I've had three babies in hospitals. It was disappointing to be risked out of the birth center. Definitely stressful, but...

Once I knew what I was doing, the 2nd and 3rd births were just fine. I never walk in before 7 cm anyway.







The midwives were great. The births went fast. No problems. Except the beds were uncomfortable.


----------



## AnnaNova (Nov 2, 2008)

i was in your shoes about 2 yrs ago. i had to have a hospital birth for varous reasons and i swear i thought i'd have to fight for every step i make as soon as im there. but it turned out to be wonderful and peaceful and intimate and generally everything we wanted.
we had an awesome doula and requested a natural birth minded nurse when we got there, so that helped a lot.
unfortunately i had to be there when i was only about 1.5 cm, but it stll all worked out. we hhad lights off the entire time, even when my water broke they brought in a flashlight. i was there for 12 hrs before i dialated fully and then pushed for another 3 hrs. it was hard, but i had great support so that helped greatly.
i later ended up working at the same hospital and was going to l&d once in a while to pump, and they still remembered me...
i wish you all the best, and hope you have an awesome experience!


----------



## terra-pip (Aug 30, 2008)

I love this thread!!!

I agree with everything everyone already posted. I had my first in a birthing center and my second at a hospital...my CNM was away so I had the OB in her practice I chose attending. I was nervous about it because of the horror stories I heard as well about OBs and hospitals...and I couldn't have been more relieved. Everything on my birthing plan was honored. I was able to walk and labor how I liked. I pushed on my hands and knees. My OB was against episiotomies but not as familiar with warm compresses as a MW..so I talked him through it in labor...it's still something funny to us when I meet him. I didn't tear. He had to cut baby's umbilical before the body was out because the cord was tight. If I kept pushing him it was going to tighten even more. He talked me through panting to slow down my pushes until the cord was cut. That's the sort of thing that make me go to hospitals. Something like that is completely unforeseeable and I like knowing that in those cases someone is there to make sure everything is okay. My son was fine. And he talked me through it calmly because he knew about my wish for delayed cord clamping. I passed a pretty large clot even though my placenta was allowed to come naturally and was intact and he gave Methegrin instead of Pitocin which was my wish...another reason I like hospitals or someone with medical knowledge with me. Birth is beautiful but does come with risks.

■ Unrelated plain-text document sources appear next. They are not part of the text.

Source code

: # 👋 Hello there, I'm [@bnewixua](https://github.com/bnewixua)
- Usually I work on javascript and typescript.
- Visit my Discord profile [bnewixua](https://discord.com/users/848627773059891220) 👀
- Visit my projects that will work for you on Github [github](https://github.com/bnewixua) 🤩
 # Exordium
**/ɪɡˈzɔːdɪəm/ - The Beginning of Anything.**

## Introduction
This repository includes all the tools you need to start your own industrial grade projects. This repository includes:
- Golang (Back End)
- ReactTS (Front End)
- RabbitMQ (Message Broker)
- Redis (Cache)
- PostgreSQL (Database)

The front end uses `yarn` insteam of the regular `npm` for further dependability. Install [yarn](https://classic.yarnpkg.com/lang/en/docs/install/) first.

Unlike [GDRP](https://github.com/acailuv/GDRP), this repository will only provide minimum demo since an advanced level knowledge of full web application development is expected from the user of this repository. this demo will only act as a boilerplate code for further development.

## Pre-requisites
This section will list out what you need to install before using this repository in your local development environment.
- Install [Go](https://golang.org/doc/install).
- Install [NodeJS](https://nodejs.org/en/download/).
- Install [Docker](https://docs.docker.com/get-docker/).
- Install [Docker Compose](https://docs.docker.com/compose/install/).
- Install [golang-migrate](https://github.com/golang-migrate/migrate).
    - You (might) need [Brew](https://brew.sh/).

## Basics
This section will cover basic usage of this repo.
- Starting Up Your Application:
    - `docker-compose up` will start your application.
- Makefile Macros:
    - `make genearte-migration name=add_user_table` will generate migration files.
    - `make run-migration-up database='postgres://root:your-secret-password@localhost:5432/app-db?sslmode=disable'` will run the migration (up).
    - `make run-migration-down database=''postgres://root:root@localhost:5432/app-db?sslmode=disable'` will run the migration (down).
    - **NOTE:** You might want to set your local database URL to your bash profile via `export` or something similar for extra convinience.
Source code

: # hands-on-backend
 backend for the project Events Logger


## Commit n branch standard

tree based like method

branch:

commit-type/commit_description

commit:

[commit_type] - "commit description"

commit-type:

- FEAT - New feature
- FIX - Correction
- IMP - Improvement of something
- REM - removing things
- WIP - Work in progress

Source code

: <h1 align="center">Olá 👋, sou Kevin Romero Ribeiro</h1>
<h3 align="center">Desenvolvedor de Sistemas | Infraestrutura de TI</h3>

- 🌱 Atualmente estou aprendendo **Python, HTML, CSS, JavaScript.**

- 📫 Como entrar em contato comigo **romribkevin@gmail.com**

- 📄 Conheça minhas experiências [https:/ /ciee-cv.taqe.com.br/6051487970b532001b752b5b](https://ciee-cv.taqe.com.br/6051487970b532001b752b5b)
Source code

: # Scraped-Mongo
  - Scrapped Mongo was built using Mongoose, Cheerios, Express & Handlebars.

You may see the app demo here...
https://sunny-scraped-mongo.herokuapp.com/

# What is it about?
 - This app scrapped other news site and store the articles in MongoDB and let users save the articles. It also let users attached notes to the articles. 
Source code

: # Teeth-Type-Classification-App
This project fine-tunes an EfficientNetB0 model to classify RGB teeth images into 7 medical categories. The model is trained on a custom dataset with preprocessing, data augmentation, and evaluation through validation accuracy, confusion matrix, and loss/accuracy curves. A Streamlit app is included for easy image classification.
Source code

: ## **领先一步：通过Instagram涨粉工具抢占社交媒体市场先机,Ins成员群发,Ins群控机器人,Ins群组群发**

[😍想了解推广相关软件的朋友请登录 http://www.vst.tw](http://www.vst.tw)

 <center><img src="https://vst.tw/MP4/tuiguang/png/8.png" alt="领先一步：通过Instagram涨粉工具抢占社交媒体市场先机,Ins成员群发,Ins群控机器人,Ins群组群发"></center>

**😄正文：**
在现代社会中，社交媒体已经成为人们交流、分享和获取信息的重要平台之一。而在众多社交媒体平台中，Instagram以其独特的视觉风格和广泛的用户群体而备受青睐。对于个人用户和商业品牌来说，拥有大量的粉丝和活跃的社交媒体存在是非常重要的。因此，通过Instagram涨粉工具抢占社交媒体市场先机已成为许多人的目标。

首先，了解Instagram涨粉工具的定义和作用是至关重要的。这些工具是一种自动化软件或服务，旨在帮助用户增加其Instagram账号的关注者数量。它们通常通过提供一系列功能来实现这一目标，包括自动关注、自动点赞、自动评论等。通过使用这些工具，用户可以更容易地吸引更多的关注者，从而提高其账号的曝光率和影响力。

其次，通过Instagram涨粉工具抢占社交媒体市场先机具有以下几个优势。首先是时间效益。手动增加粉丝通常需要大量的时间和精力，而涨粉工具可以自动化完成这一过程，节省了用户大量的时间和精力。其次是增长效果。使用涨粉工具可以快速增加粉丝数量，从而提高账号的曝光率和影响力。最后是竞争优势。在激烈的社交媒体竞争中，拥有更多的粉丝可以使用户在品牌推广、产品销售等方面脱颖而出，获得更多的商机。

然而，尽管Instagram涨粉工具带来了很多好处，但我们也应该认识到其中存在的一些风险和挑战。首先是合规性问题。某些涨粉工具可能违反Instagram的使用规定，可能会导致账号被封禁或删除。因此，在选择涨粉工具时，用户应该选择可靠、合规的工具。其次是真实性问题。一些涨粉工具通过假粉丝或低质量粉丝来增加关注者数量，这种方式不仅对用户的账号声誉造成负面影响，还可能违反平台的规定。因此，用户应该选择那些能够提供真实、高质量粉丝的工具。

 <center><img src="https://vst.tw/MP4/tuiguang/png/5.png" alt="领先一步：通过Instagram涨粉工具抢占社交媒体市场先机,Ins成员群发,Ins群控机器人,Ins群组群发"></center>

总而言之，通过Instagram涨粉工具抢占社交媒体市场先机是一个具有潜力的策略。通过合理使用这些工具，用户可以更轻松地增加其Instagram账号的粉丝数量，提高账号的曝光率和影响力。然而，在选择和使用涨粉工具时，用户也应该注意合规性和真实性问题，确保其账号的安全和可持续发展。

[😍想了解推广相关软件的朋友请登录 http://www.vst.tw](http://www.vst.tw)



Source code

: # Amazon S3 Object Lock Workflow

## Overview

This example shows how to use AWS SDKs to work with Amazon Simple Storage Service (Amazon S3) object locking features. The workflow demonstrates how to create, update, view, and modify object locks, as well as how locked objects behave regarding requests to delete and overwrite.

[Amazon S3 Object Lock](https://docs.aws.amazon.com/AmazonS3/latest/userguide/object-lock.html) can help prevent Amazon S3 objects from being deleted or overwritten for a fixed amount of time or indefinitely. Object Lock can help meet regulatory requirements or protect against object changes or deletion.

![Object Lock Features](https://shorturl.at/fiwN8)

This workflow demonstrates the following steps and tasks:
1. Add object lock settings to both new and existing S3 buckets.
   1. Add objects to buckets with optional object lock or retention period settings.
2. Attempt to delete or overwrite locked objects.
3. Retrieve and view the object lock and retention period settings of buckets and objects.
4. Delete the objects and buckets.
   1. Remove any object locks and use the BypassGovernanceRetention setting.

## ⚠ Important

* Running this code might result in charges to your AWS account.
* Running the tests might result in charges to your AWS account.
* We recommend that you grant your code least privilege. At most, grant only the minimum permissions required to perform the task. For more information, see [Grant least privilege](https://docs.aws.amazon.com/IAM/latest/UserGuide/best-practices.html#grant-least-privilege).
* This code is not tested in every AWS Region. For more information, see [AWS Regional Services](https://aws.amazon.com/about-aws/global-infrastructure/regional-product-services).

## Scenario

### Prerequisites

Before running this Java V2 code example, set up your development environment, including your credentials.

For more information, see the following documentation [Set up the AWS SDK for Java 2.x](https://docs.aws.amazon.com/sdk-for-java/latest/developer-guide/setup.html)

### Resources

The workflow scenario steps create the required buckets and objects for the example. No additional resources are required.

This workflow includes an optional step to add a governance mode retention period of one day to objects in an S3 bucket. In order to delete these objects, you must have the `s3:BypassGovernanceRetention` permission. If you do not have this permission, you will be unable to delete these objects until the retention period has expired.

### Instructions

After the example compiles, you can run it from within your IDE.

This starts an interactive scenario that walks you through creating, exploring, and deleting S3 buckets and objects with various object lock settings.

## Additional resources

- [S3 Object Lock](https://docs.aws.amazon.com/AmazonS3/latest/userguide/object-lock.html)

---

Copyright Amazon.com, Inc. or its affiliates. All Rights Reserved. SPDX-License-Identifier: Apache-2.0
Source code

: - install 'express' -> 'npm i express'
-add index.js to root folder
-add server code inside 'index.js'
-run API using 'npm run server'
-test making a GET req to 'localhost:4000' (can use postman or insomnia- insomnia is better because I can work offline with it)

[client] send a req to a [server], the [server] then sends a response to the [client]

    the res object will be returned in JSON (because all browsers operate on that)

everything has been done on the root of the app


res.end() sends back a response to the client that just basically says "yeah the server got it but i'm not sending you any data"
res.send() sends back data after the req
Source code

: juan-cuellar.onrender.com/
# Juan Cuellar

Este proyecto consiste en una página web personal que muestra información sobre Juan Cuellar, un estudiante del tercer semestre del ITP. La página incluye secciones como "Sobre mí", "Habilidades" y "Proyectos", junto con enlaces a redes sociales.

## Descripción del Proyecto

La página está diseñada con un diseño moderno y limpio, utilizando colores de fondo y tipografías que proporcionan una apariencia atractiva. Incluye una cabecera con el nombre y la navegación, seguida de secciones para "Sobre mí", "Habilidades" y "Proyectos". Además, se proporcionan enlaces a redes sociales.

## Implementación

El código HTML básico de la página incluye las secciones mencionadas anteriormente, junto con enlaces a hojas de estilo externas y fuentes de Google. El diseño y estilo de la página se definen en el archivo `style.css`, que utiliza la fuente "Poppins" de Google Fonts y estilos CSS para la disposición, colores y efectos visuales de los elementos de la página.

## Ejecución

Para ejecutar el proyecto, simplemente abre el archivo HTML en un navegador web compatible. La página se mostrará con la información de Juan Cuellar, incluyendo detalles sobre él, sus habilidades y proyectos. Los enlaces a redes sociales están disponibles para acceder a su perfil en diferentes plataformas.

My advice is the same as everyone elses...be 100% informed of all hospital policies. Think about your time there as not "fighting" but being "politely assertive"...and have a detailed birth plan. Keep looking and see if you can find a hospital with a CNM attending...and if you can't and you see no other options but this high risk OB...then make sure he/she understands that you're not really high risk but just unable to find other care. And make sure your labor nurses know that too!!

And try to take high Csection rates with some common sense...high csection rates are troublesome...but remember you don't know the exact details of every womans labor or birth and the reasons for her csection. Some could have been prevented, some may have been elective, some may have had some very valid medical reasons and on and on it could go. Sometimes we women get overly scared of the C word.

I've noticed a bash hospital birth trend these days as well...but remember things can go wrong at home too!!!


----------



## Cassaba (Apr 7, 2009)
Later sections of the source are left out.